Operational checklist for system administrators (ordered actions)​

  • Inventory: Run uname -r and lsmod | grep amdgpu to identify candidate hosts. List /sys/class/drm and note permissions.
  • Consult vendor advisories: Check your distribution/security tracker for CVE-2025-40289 and fixed kernel package versions. If using vendor kernels (RHEL, SUSE, Ubuntu, Debian, Oracle), prefer vendor updates.
  • Patch and reboot: Install the updated kernel package and plan a reboot window; kernel fixes require reboot to take effect.
  • If patching is delayed, apply mitigations: restrict sysfs/device node access via udev, remove /dev/dri from untrusted containers, consider blacklisting the amdgpu module on low-risk hosts where GPU acceleration is nonessential.
  • Validate: After reboot, run representative display and workload tests; monitor dmesg/journalctl for recurrence for 24–72 hours.

Why operators should act now​

  • The exploit is trivial to trigger from a local account with read access to sysfs; in multi‑tenant or shared environments that makes it a reliable disruption tool. Deterministic DoS bugs in kernel drivers are operationally useful to attackers targeting CI runners, VDI hosts, and shared developer systems. Multiple distributions and upstream patches exist, so remediation is straightforward — but the operational work remains in inventorying and deploying updates at scale. Treat the fix as a high-priority operational update for exposed hosts.

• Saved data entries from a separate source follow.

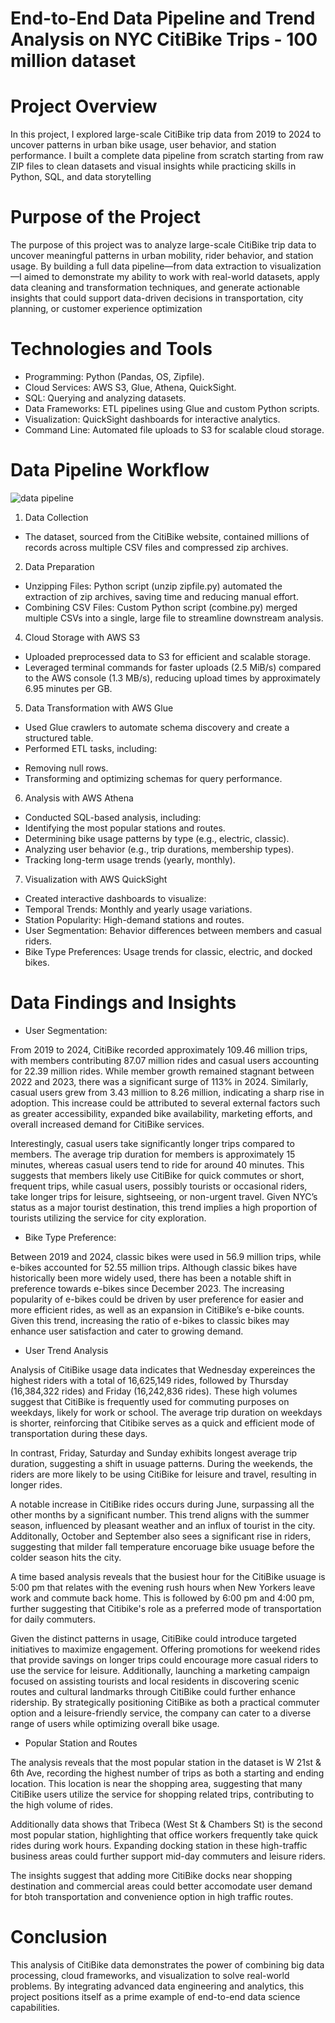 # End-to-End Data Pipeline and Trend Analysis on NYC CitiBike Trips - 100 million dataset

# Project Overview

In this project, I explored large-scale CitiBike trip data from 2019 to 2024 to uncover patterns in urban bike usage, user behavior, and station performance. I built a complete data pipeline from scratch starting from raw ZIP files to clean datasets and visual insights while practicing skills in Python, SQL, and data storytelling

# Purpose of the Project

The purpose of this project was to analyze large-scale CitiBike trip data to uncover meaningful patterns in urban mobility, rider behavior, and station usage. By building a full data pipeline—from data extraction to visualization—I aimed to demonstrate my ability to work with real-world datasets, apply data cleaning and transformation techniques, and generate actionable insights that could support data-driven decisions in transportation, city planning, or customer experience optimization

# Technologies and Tools

* Programming: Python (Pandas, OS, Zipfile).
* Cloud Services: AWS S3, Glue, Athena, QuickSight.
* SQL: Querying and analyzing datasets.
* Data Frameworks: ETL pipelines using Glue and custom Python scripts.
* Visualization: QuickSight dashboards for interactive analytics.
* Command Line: Automated file uploads to S3 for scalable cloud storage.

# Data Pipeline Workflow

![data pipeline](https://github.com/chhejom/Citibike-Analysis/blob/8d07b1517758aea3dc708727f47e03b67b2300df/Images/data%20pipeline.png)
1. Data Collection
* The dataset, sourced from the CitiBike website, contained millions of records across multiple CSV files and compressed zip archives.
2. Data Preparation
* Unzipping Files:
Python script (unzip zipfile.py) automated the extraction of zip archives, saving time and reducing manual effort.
* Combining CSV Files:
Custom Python script (combine.py) merged multiple CSVs into a single, large file to streamline downstream analysis.
4. Cloud Storage with AWS S3
* Uploaded preprocessed data to S3 for efficient and scalable storage.
* Leveraged terminal commands for faster uploads (2.5 MiB/s) compared to the AWS console (1.3 MB/s), reducing upload times by approximately 6.95 minutes per GB.
5. Data Transformation with AWS Glue
* Used Glue crawlers to automate schema discovery and create a structured table.
* Performed ETL tasks, including:
- Removing null rows.
- Transforming and optimizing schemas for query performance.
6. Analysis with AWS Athena
* Conducted SQL-based analysis, including:
* Identifying the most popular stations and routes.
* Determining bike usage patterns by type (e.g., electric, classic).
* Analyzing user behavior (e.g., trip durations, membership types).
* Tracking long-term usage trends (yearly, monthly).
7. Visualization with AWS QuickSight
* Created interactive dashboards to visualize:
* Temporal Trends: Monthly and yearly usage variations.
* Station Popularity: High-demand stations and routes.
* User Segmentation: Behavior differences between members and casual riders.
* Bike Type Preferences: Usage trends for classic, electric, and docked bikes.

# Data Findings and Insights

* User Segmentation:

From 2019 to 2024, CitiBike recorded approximately 109.46 million trips, with members contributing 87.07 million rides and casual users accounting for 22.39 million rides. While member growth remained stagnant between 2022 and 2023, there was a significant surge of 113% in 2024. Similarly, casual users grew from 3.43 million to 8.26 million, indicating a sharp rise in adoption. This increase could be attributed to several external factors such as greater accessibility, expanded bike availability, marketing efforts, and overall increased demand for CitiBike services.

Interestingly, casual users take significantly longer trips compared to members. The average trip duration for members is approximately 15 minutes, whereas casual users tend to ride for around 40 minutes. This suggests that members likely use CitiBike for quick commutes or short, frequent trips, while casual users, possibly tourists or occasional riders, take longer trips for leisure, sightseeing, or non-urgent travel. Given NYC’s status as a major tourist destination, this trend implies a high proportion of tourists utilizing the service for city exploration.

* Bike Type Preference:

Between 2019 and 2024, classic bikes were used in 56.9 million trips, while e-bikes accounted for 52.55 million trips. Although classic bikes have historically been more widely used, there has been a notable shift in preference towards e-bikes since December 2023. The increasing popularity of e-bikes could be driven by user preference for easier and more efficient rides, as well as an expansion in CitiBike’s e-bike counts. Given this trend, increasing the ratio of e-bikes to classic bikes may enhance user satisfaction and cater to growing demand.

* User Trend Analysis

Analysis of CitiBike usage data indicates that Wednesday expereinces the highest riders with a total of 16,625,149 rides, followed by Thursday (16,384,322 rides) and Friday (16,242,836 rides). These high volumes suggest that CitiBike is frequently used for commuting purposes on weekdays, likely for work or school. The average trip duration on weekdays is shorter, reinforcing that Citibike serves as a quick and efficient mode of transportation during these days.

In contrast, Friday, Saturday and Sunday exhibits longest average trip duration, suggesting a shift in usuage patterns. During the weekends, the riders are more likely to be using CitiBike for leisure and travel, resulting in longer rides. 

A notable increase in CitiBike rides occurs during June, surpassing all the other months by a significant number. This trend aligns with the summer season, influenced by pleasant weather and an influx of tourist in the city. Additonally, October and September also sees a significant rise in riders, suggesting that milder fall temperature encoruage bike usuage before the colder season hits the city.

A time based analysis reveals that the busiest hour for the CitiBike usuage is 5:00 pm that relates with the evening rush hours when New Yorkers leave work and commute back home. This is followed by 6:00 pm and 4:00 pm, further suggesting that Citibike's role as a preferred mode of transportation for daily commuters.

Given the distinct patterns in usage, CitiBike could introduce targeted initiatives to maximize engagement. Offering promotions for weekend rides that provide savings on longer trips could encourage more casual riders to use the service for leisure. Additionally, launching a marketing campaign focused on assisting tourists and local residents in discovering scenic routes and cultural landmarks through CitiBike could further enhance ridership. By strategically positioning CitiBike as both a practical commuter option and a leisure-friendly service, the company can cater to a diverse range of users while optimizing overall bike usage.

* Popular Station and Routes

The analysis reveals that the most popular station in the dataset is W 21st & 6th Ave, recording the highest number of trips as both a starting and ending location. This location is near the shopping area, suggesting that many CitiBike users utilize the service for shopping related trips, contributing to the high volume of rides.

Additionally data shows that Tribeca (West St & Chambers St) is the second most popular station, highlighting that office workers frequently take quick rides during work hours. Expanding docking station in these high-traffic business areas could further support mid-day commuters and leisure riders.

The insights suggest that adding more CitiBike docks near shopping destination and commercial areas could better accomodate user demand for btoh transportation and convenience option in high traffic routes.

# Conclusion

This analysis of CitiBike data demonstrates the power of combining big data processing, cloud frameworks, and visualization to solve real-world problems. By integrating advanced data engineering and analytics, this project positions itself as a prime example of end-to-end data science capabilities.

Final verdict and recommendations​

CVE-2025-40289 is a classic example of a small defensive lapse in kernel driver code — exposing sysfs attributes that are not always backed by initialized kernel objects — with outsized operational consequences. The remedy is tiny, low-risk, and widely accepted: hide or guard VRAM sysfs attributes on GPUs that have no VRAM and verify manager initialization before any reads. Distributions and the upstream stable tree have already absorbed the change, so the practical actions for administrators are clear: inventory, patch, reboot, and apply short-term access controls where immediate patching is not possible. Because the vulnerability is local and availability-focused, prioritize remediation by exposure (multi-tenant hosts, CI runners, VDI, and embedded fleets) rather than raw CVSS alone. Preserve kernel logs when triaging, validate package changelogs for the upstream commits, and escalate to vendors for embedded/OEM kernels that lag upstream.
Operators who follow that sequence — inventory, vendor patching, reboot, verify — remove the risk. Those who defer or fail to inventory exposed images risk avoidable downtime or targeted disruption.
Conclusion: apply the kernel updates that include the upstream stable commits that hide or guard VRAM sysfs attributes on GPUs without VRAM, restrict sysfs/device exposure in the meantime, and treat inventory/embedded vendor kernels as the highest long‑tail risk. Preserving kernel oops traces and confirming package changelogs are the essential verification steps to close the case.